Please return, exactly and only, the lines beginning at the top of the entries below and ending with the line containing "## External Tests: Testing"; keep out the pictures.

| Dataset |
========
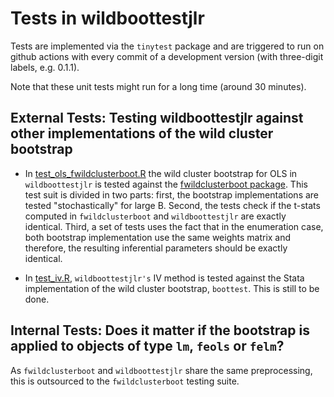 # Tests in wildboottestjlr

Tests are implemented via the `tinytest` package and are triggered to run on github actions with every commit of a development version (with three-digit labels, e.g. 0.1.1). 

Note that these unit tests might run for a long time (around 30 minutes).

## External Tests: Testing wildboottestjlr against other implementations of the wild cluster bootstrap 
+ In [test_ols_fwildclusterboot.R](https://github.com/s3alfisc/wildboottestjlr/tree/main/inst/tinytest) the wild cluster bootstrap for OLS in `wildboottestjlr` is tested against the [fwildclusterboot package](). This test suit is divided in two parts: first, the bootstrap implementations are tested "stochastically" for large B. Second, the tests check if the t-stats computed in `fwildclusterboot` and `wildboottestjlr` are exactly identical. Third, a set of tests uses the fact that in the enumeration case, both bootstrap implementation use the same weights matrix and therefore, the resulting inferential parameters should be exactly identical. 

+ In [test_iv.R](), `wildboottestjlr's` IV method is tested against the Stata implementation of the wild cluster bootstrap, `boottest`. This is still to be done.

## Internal Tests: Does it matter if the bootstrap is applied to objects of type `lm`, `feols` or `felm`? 

As `fwildclusterboot` and `wildboottestjlr` share the same preprocessing, this is outsourced to the `fwildclusterboot` testing suite. 
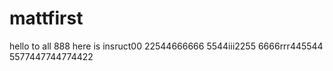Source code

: # mattfirst
hello to all 888
here is insruct00
22544666666
5544iii2255
6666rrr445544
5577447744774422
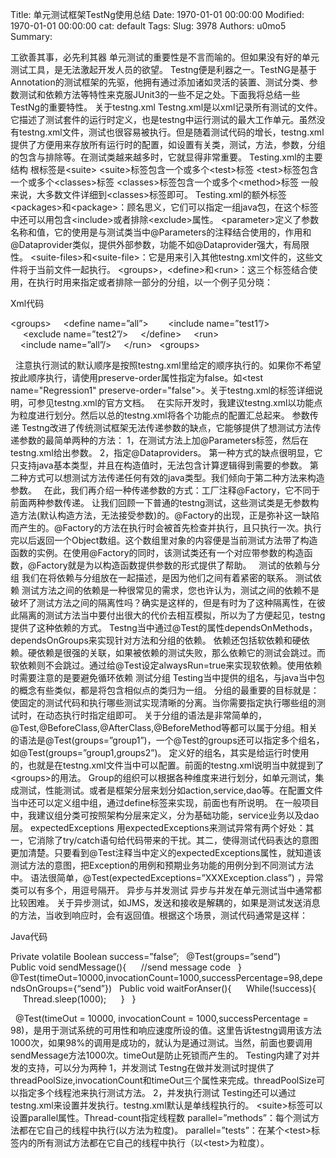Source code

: Title: 单元测试框架TestNg使用总结
Date: 1970-01-01 00:00:00
Modified: 1970-01-01 00:00:00
cat: default
Tags: 
Slug: 3978
Authors: u0mo5 
Summary: 

工欲善其事，必先利其器
单元测试的重要性是不言而喻的。但如果没有好的单元测试工具，是无法激起开发人员的欲望。
Testng便是利器之一。TestNG是基于Annotation的测试框架的先驱，他拥有通过添加诸如灵活的装置、测试分类、参数测试和依赖方法等特性来克服JUnit3的一些不足之处。下面我将总结一些TestNg的重要特性。
关于testng.xml
Testng.xml是以xml记录所有测试的文件。它描述了测试套件的运行时定义，也是testng中运行测试的最大工作单元。虽然没有testng.xml文件，测试也很容易被执行。但是随着测试代码的增长，testng.xml提供了方便用来存放所有运行时的配置，如设置有关类，测试，方法，参数，分组的包含与排除等。在测试类越来越多时，它就显得非常重要。
Testing.xml的主要结构
根标签是&lt;suite&gt;
&lt;suite&gt;标签包含一个或多个&lt;test&gt;标签
&lt;test&gt;标签包含一个或多个&lt;classes&gt;标签
&lt;classes&gt;标签包含一个或多个&lt;method&gt;标签
一般来说，大多数文件详细到&lt;classes&gt;标签即可。
Testing.xml的额外标签
&lt;packages&gt;和&lt;package&gt;：顾名思义，它们可以指定一组java包，在这个标签中还可以用包含&lt;include&gt;或者排除&lt;exclude&gt;属性。
&lt;parameter&gt;定义了参数名称和值，它的使用是与测试类当中@Parameters的注释结合使用的，作用和@Dataprovider类似，提供外部参数，功能不如@Dataprovider强大，有局限性。
&lt;suite-files&gt;和&lt;suite-file&gt;：它是用来引入其他testng.xml文件的，这些文件将于当前文件一起执行。
&lt;groups&gt;，&lt;define&gt;和&lt;run&gt;：这三个标签结合使用，在执行时用来指定或者排除一部分的分组，以一个例子见分晓：
 
 


Xml代码  


&lt;groups&gt;  
  &lt;define name=”all”&gt;  
     &lt;include name=”test1”/&gt;  
     &lt;exclude name=”test2”/&gt;  
  &lt;/define&gt;  
  &lt;run&gt;  
    &lt;include name=”all”/&gt;  
  &lt;/run&gt;  
&lt;groups&gt;  


 
注意执行测试的默认顺序是按照testng.xml里给定的顺序执行的。如果你不希望按此顺序执行，请使用preserve-order属性指定为false。如&lt;test name="Regression1" preserve-order="false"&gt;。关于testng.xml的标签详细说明，可参见testng.xml的官方文档。
 
在实际开发时，我建议testng.xml以功能点为粒度进行划分。然后以总的testng.xml将各个功能点的配置汇总起来。
参数传递
Testng改进了传统测试框架无法传递参数的缺点，它能够提供了想测试方法传递参数的最简单两种的方法：
1，在测试方法上加@Parameters标签，然后在testng.xml给出参数。
2，指定@Dataproviders。
第一种方式的缺点很明显，它只支持java基本类型，并且在构造值时，无法包含计算逻辑得到需要的参数。
第二种方式可以想测试方法传递任何有效的java类型。我们倾向于第二种方法来构造参数。
 
在此，我们再介绍一种传递参数的方式：工厂注释@Factory，它不同于前面两种参数传递。
让我们回顾一下普通的testng测试，这些测试类是无参数构造方法(默认构造方法，无法接受参数)的。@Factory的出现，正是弥补这一缺陷而产生的。@Factory的方法在执行时会被首先检查并执行，且只执行一次。执行完以后返回一个Object数组。这个数组里对象的内容便是当前测试方法带了构造函数的实例。在使用@Factory的同时，该测试类还有一个对应带参数的构造函数，@Factory就是为以构造函数提供参数的形式提供了帮助。
 
测试的依赖与分组
我们在将依赖与分组放在一起描述，是因为他们之间有着紧密的联系。
测试依赖
测试方法之间的依赖是一种很常见的需求，您也许认为，测试之间的依赖不是破坏了测试方法之间的隔离性吗？确实是这样的，但是有时为了这种隔离性，在彼此隔离的测试方法当中要付出很大的代价去相互模拟，所以为了方便起见，testng提供了这种依赖的方式。
Testng当中通过@Test的属性dependsOnMethods，dependsOnGroups来实现针对方法和分组的依赖。
依赖还包括软依赖和硬依赖。硬依赖是很强的关联，如果被依赖的测试失败，那么依赖它的测试会跳过。而软依赖则不会跳过。通过给@Test设定alwaysRun=true来实现软依赖。使用依赖时需要注意的是要避免循环依赖
测试分组
Testing当中提供的组名，与java当中包的概念有些类似，都是将包含相似点的类归为一组。
分组的最重要的目标就是：使固定的测试代码和执行哪些测试实现清晰的分离。当你需要指定执行哪些组的测试时，在动态执行时指定组即可。
关于分组的语法是非常简单的，@Test,@BeforeClass,@AfterClass,@BeforeMethod等都可以属于分组。相关的语法是@Test(groups=”group1”)，一个@Test的groups还可以指定多个组名，如@Test(groups=”group1,groups2”)。
定义好的组名，其实是给运行时使用的，也就是在testng.xml文件当中可以配置。前面的testng.xml说明当中就提到了&lt;groups&gt;的用法。
Group的组织可以根据各种维度来进行划分，如单元测试，集成测试，性能测试。或者是框架分层来划分如action,service,dao等。在配置文件当中还可以定义组中组，通过define标签来实现，前面也有所说明。
在一般项目中，我建议组分类可按照架构分层来定义，分为基础功能，service业务以及dao层。
expectedExceptions
用expectedExceptions来测试异常有两个好处：其一，它消除了try/catch语句给代码带来的干扰。其二，使得测试代码表达的意图更加清楚。只要看到@Test注释当中定义的expectedExceptions属性，就知道该测试方法的意图，把Exception的用例和预期业务功能的用例分到不同测试方法中。
语法很简单，@Test(expectedExceptions=”XXXException.class”) ，异常类可以有多个，用逗号隔开。
异步与并发测试
异步与并发在单元测试当中通常都比较困难。
关于异步测试，如JMS，发送和接收是解耦的，如果是测试发送消息的方法，当收到响应时，会有返回值。根据这个场景，测试代码通常是这样：
 
 


Java代码  


Private volatile Boolean success=”false”;  
@Test(groups=”send”)  
Public void sendMessage(){  
   //send message code  
}  
  
@Test(timeOut=10000,invocationCount=1000,successPercentage=98,dependsOnGroups={“send”})  
Public void waitForAnser(){  
   While(!success){  
     Thread.sleep(1000);  
   }  
}  


 
@Test(timeOut = 10000, invocationCount = 1000,successPercentage = 98)，是用于测试系统的可用性和响应速度所设的值。这里告诉testng调用该方法1000次，如果98%的调用是成功的，就认为是通过测试。当然，前面也要调用sendMessage方法1000次。timeOut是防止死锁而产生的。
Testing内建了对并发的支持，可以分为两种
1，并发测试
Testng在做并发测试时提供了threadPoolSize,invocationCount和timeOut三个属性来完成。threadPoolSize可以指定多个线程池来执行测试方法。
2，并发执行测试
Testing还可以通过testng.xml来设置并发执行。testng.xml默认是单线程执行的。
&lt;suite&gt;标签可以设置parallel属性。Thread-count指定线程数
parallel=”methods”：每个测试方法都在它自己的线程中执行(以方法为粒度)。
parallel=”tests”：在某个&lt;test&gt;标签内的所有测试方法都在它自己的线程中执行（以&lt;test&gt;为粒度）。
========
| Completed task |
 # Tests in wildboottestjlr

Tests are implemented via the `tinytest` package and are triggered to run on github actions with every commit of a development version (with three-digit labels, e.g. 0.1.1). 

Note that these unit tests might run for a long time (around 30 minutes).

## External Tests: Testing wildboottestjlr against other implementations of the wild cluster bootstrap 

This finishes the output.